Dataset extract Start Marker

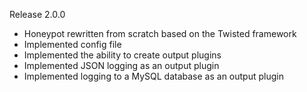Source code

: 
Release 2.0.0

* Honeypot rewritten from scratch based on the Twisted framework
* Implemented config file
* Implemented the ability to create output plugins
* Implemented JSON logging as an output plugin
* Implemented logging to a MySQL database as an output plugin
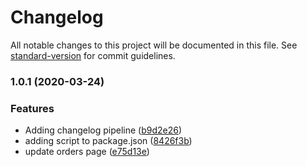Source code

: # Changelog

All notable changes to this project will be documented in this file. See [standard-version](https://github.com/conventional-changelog/standard-version) for commit guidelines.

### 1.0.1 (2020-03-24)


### Features

* Adding changelog pipeline ([b9d2e26](https://github.com/SimonHuet/shound-front/commit/b9d2e261d6c39873b58215f33961d9f76f0fe0c8))
* adding script to package.json ([8426f3b](https://github.com/SimonHuet/shound-front/commit/8426f3bec332fb111279ad017493b263d431a633))
* update orders page ([e75d13e](https://github.com/SimonHuet/shound-front/commit/e75d13e1943a882822e31ee8a9adf4b8af12dfb5))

Dataset extract End Marker

• Exercise brief: Gather each line from the entries above that includes the word "github".

• Expected output:
All notable changes to this project will be documented in this file. See [standard-version](https://github.com/conventional-changelog/standard-version) for commit guidelines.
* Adding changelog pipeline ([b9d2e26](https://github.com/SimonHuet/shound-front/commit/b9d2e261d6c39873b58215f33961d9f76f0fe0c8))
* adding script to package.json ([8426f3b](https://github.com/SimonHuet/shound-front/commit/8426f3bec332fb111279ad017493b263d431a633))
* update orders page ([e75d13e](https://github.com/SimonHuet/shound-front/commit/e75d13e1943a882822e31ee8a9adf4b8af12dfb5))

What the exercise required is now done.